> **Task to complete**
Look at the entries below and restate word for word the lines from the first through the one that has "vector, independent of".

START Dataset content

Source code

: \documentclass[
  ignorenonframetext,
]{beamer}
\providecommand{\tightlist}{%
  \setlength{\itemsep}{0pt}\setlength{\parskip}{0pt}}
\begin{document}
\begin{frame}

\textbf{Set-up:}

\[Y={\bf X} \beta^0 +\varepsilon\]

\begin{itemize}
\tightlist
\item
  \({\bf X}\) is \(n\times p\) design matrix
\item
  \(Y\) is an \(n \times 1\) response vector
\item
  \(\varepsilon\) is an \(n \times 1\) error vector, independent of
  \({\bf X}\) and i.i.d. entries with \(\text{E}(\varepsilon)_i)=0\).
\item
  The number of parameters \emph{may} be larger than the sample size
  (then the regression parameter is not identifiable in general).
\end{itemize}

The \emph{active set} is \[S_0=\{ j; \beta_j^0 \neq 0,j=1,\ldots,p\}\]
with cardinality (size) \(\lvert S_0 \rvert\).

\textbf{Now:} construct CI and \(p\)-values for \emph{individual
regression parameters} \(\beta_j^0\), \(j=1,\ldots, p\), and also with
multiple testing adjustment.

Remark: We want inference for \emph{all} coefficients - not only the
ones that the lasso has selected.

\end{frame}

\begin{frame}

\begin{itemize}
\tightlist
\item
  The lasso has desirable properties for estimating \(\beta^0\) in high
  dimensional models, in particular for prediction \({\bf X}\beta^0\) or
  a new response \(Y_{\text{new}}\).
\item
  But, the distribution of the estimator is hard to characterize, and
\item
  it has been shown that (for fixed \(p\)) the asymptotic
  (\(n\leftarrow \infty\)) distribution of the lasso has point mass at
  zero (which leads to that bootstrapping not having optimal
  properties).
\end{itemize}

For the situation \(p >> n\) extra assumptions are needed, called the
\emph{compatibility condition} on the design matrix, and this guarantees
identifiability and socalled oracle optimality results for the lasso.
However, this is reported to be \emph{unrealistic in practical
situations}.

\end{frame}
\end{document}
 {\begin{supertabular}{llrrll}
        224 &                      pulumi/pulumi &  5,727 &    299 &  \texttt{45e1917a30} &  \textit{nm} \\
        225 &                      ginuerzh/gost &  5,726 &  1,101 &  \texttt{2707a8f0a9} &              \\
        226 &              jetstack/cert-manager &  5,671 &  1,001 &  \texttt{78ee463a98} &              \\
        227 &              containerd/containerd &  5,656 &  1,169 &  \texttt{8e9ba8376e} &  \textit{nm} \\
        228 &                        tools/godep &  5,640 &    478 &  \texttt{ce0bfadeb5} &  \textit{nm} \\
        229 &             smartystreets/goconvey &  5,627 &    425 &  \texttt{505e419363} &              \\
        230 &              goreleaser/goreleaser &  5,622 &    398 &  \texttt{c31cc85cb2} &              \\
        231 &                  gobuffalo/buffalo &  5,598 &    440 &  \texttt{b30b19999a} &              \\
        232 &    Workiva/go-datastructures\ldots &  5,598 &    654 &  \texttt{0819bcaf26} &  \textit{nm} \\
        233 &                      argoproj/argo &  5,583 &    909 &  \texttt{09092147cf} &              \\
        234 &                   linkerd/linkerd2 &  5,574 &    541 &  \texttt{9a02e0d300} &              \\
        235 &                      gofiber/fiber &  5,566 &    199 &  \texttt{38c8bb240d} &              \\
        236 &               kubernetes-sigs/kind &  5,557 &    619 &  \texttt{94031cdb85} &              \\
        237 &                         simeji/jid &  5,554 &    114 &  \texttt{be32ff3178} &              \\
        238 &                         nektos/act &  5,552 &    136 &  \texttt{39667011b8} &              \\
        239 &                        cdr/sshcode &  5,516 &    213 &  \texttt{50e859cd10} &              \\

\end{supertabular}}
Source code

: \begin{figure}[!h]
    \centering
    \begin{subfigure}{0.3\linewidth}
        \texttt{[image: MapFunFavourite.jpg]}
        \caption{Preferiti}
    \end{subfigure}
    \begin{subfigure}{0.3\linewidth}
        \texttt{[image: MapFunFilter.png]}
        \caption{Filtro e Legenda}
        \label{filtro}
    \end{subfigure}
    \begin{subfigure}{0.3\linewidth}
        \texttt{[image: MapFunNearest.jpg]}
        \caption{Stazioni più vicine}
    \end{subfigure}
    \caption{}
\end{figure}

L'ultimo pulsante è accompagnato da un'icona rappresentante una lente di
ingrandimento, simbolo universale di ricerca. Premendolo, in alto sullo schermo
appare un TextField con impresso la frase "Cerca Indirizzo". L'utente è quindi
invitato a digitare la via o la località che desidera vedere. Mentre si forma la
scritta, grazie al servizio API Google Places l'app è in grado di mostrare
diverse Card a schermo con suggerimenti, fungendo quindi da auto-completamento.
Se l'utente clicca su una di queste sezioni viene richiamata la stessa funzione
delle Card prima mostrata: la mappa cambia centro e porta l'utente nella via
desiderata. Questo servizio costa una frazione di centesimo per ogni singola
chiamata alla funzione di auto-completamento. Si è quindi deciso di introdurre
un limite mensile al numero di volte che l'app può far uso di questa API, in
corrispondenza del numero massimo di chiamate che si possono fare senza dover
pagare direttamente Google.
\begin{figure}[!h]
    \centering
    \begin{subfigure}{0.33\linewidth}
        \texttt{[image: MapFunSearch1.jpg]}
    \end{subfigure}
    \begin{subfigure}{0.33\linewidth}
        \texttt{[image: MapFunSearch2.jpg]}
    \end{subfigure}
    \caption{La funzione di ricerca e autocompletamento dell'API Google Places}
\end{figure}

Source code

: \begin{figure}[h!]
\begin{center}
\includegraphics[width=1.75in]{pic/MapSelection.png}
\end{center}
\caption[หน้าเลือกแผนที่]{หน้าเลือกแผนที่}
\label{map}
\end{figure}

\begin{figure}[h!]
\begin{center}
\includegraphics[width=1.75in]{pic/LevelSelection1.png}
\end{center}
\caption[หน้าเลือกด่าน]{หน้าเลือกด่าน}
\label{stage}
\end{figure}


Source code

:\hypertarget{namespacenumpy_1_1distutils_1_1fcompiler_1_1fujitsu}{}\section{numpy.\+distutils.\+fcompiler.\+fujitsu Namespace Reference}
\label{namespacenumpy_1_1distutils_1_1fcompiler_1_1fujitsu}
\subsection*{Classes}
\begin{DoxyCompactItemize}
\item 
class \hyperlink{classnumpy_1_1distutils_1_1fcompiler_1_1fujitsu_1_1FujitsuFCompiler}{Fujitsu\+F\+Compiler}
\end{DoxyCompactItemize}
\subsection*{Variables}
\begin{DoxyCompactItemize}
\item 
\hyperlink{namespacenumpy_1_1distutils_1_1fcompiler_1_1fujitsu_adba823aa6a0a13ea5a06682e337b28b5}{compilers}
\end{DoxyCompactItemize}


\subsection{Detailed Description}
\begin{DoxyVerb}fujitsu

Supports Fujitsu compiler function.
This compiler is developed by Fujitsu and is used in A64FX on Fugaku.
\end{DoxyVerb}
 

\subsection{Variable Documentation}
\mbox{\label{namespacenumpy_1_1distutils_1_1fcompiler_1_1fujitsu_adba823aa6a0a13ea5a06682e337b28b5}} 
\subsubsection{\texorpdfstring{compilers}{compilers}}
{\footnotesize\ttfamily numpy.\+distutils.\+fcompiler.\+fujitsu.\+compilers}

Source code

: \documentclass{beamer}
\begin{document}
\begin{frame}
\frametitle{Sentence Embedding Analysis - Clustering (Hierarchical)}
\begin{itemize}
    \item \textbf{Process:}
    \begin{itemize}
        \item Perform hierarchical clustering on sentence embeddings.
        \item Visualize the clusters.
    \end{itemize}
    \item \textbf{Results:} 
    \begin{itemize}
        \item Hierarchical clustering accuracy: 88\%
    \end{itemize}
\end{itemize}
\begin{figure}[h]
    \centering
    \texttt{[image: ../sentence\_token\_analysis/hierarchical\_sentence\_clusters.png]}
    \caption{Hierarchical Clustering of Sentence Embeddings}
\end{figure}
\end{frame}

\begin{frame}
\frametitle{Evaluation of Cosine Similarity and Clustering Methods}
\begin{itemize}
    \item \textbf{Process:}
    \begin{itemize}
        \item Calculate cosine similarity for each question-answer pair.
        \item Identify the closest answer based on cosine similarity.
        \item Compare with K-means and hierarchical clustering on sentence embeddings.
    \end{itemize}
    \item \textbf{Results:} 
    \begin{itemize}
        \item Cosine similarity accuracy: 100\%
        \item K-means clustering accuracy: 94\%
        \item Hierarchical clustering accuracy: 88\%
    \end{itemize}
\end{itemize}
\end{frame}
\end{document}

END Dataset content

> **Exercise result**
Source code

: \documentclass[
  ignorenonframetext,
]{beamer}
\providecommand{\tightlist}{%
  \setlength{\itemsep}{0pt}\setlength{\parskip}{0pt}}
\begin{document}
\begin{frame}

\textbf{Set-up:}

\[Y={\bf X} \beta^0 +\varepsilon\]

\begin{itemize}
\tightlist
\item
  \({\bf X}\) is \(n\times p\) design matrix
\item
  \(Y\) is an \(n \times 1\) response vector
\item
  \(\varepsilon\) is an \(n \times 1\) error vector, independent of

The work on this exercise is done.